(Extracted entries Opens)

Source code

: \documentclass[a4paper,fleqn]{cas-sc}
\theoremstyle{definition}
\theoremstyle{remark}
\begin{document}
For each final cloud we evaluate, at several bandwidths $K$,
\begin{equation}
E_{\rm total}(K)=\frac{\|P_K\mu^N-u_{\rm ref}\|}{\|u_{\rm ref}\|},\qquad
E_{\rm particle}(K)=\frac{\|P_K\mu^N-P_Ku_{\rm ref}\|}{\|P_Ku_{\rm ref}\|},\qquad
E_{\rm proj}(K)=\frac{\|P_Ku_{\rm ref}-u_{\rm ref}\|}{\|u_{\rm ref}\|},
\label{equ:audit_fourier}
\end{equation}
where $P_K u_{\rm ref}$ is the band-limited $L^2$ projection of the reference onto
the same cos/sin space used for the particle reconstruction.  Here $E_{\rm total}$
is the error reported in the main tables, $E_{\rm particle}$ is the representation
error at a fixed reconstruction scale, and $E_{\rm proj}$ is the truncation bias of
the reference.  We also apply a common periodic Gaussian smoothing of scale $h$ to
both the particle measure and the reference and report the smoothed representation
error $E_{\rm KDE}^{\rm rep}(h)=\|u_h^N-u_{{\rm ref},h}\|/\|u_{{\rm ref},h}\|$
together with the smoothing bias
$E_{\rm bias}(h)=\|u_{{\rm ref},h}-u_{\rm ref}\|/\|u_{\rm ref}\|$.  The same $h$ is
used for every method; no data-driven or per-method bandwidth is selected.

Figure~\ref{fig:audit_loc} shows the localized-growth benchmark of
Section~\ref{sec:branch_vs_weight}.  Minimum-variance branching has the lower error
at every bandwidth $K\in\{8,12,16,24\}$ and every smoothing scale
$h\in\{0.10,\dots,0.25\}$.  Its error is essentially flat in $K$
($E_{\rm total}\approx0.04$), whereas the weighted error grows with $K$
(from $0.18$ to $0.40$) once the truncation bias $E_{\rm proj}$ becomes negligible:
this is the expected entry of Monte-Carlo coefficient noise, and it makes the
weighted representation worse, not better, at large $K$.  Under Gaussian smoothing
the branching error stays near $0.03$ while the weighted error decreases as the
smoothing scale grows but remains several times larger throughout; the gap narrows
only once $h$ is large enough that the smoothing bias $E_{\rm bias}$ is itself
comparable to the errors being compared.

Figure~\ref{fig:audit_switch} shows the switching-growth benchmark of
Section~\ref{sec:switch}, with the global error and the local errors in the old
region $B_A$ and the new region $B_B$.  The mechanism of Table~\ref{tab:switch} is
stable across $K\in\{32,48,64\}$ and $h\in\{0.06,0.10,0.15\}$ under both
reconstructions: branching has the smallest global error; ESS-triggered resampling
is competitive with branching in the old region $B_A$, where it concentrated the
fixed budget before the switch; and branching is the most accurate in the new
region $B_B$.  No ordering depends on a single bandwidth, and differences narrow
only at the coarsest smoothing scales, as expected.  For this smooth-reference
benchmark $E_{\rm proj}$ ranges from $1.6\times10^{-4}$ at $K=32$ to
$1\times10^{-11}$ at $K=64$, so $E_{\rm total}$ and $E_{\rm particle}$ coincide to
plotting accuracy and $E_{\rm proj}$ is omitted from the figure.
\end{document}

(Extracted entries Closes)

Instructions for the task
In the listing above, find the lines holding the word "qquad" and copy them.

Exercise response
E_{\rm total}(K)=\frac{\|P_K\mu^N-u_{\rm ref}\|}{\|u_{\rm ref}\|},\qquad
E_{\rm particle}(K)=\frac{\|P_K\mu^N-P_Ku_{\rm ref}\|}{\|P_Ku_{\rm ref}\|},\qquad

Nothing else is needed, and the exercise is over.